Microsoft Reports New Phishing Scam
Dark Web Links to 2022 Malicious Malware
Microsoft reported that its IT engineers have discovered a recent phishing scam launched by dark web hackers. The tech giant shared its finding in a report that elaborates on the malicious virus. According to the report, the malware employs a new kind of strategy that easily infiltrates and duplicates on its victims’ network.
The shared insights further state that the infectious virus’s unique strategy involves registering the victim’s computer network to the dark web hackers’ scamming devices. Additionally, the newly detected phishing campaign then employs a unique technique that helps it to further spread and remain undetected by Multi Factor Authentication.
New Phishing Virus Evades MFA
The Microsoft research team discovery was documented in a blog post titled Unique Phishing Strategy Registers Attacker’s Device To Victim Network Elaborating. In addition, the highly trained research team shared critical details about how the virus infection utilizes a phased strategy to spread throughout the infected network system.
Furthermore, Microsoft’s 365 Defender Threat Intelligence Team highlighted the new dark web phishing attack particular technique. The research analysts revealed the scam main targets are technology network systems without the requisite multi-factor authentication (MFA).
Easily Register Stolen Credentials
Without the security feature of multifaceted authentication, the new phishing scam takes advantage of the victim’s network through multiple phases. This technique described further by the Microsoft technical team particularly proves to be successful with the bring-your-own-device (BYOD) concept. Thus, enhancing the phishing scam; it provides the pathway to register stolen credentials on unprotected devices.
Microsoft warned that companies should invest in having their computer networks protected by Multi-function Authentication protocols. With MFA sufficiently enabled the phishing scam can be averted as stolen credentials cannot be registered by the dark web hackers devices.

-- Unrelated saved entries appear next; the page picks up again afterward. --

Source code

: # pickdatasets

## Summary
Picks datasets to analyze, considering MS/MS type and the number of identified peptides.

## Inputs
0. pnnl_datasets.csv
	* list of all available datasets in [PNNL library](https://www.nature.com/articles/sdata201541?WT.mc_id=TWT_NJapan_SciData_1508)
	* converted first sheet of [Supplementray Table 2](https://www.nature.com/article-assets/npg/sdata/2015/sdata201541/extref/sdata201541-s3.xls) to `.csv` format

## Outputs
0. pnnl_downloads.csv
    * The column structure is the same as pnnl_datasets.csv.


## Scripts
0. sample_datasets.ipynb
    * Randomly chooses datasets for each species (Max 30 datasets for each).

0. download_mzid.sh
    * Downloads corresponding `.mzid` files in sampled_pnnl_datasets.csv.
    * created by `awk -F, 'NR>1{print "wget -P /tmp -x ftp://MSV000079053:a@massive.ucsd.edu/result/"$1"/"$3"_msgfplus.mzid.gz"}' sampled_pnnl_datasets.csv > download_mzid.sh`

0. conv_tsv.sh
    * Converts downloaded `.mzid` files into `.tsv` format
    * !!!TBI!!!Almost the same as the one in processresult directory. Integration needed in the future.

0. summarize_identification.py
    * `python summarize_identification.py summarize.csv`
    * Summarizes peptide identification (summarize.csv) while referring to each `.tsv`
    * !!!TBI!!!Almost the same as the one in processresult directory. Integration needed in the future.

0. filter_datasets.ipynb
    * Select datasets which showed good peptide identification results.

Phishing Scam Attacks in Phases
Reportedly, the dark web hackers exploit campaign has two phases to attacks, which work together to steal the credentials of targeted system networks. The researchers revealed that the phishing scam has evolved in a global attack on Internet businesses. Currently, it has been tracked tp several countries inclusive of Thailand, Indonesia, Singapore, and Australia.
In phase one, after the identity information is stolen, the second phase of the phishing scam is released by the dark web hackers. With that, the second phase of the malware registered the hackers chosen device to the infiltrated network system, without leaving a trace behind.
The tech company also warned that the hackers find their victims through emails that redirect to phishing webpages that steal the private credentials. Additionally, the scammers’ fake phishing pages are duplicated as Office 365 login pages.
In conclusion, Microsoft warned online businesses to enable MFA protection on their network systems. Also, individuals must reset old passwords to prevent being an easy target of new 2022 phishing, and malware threats.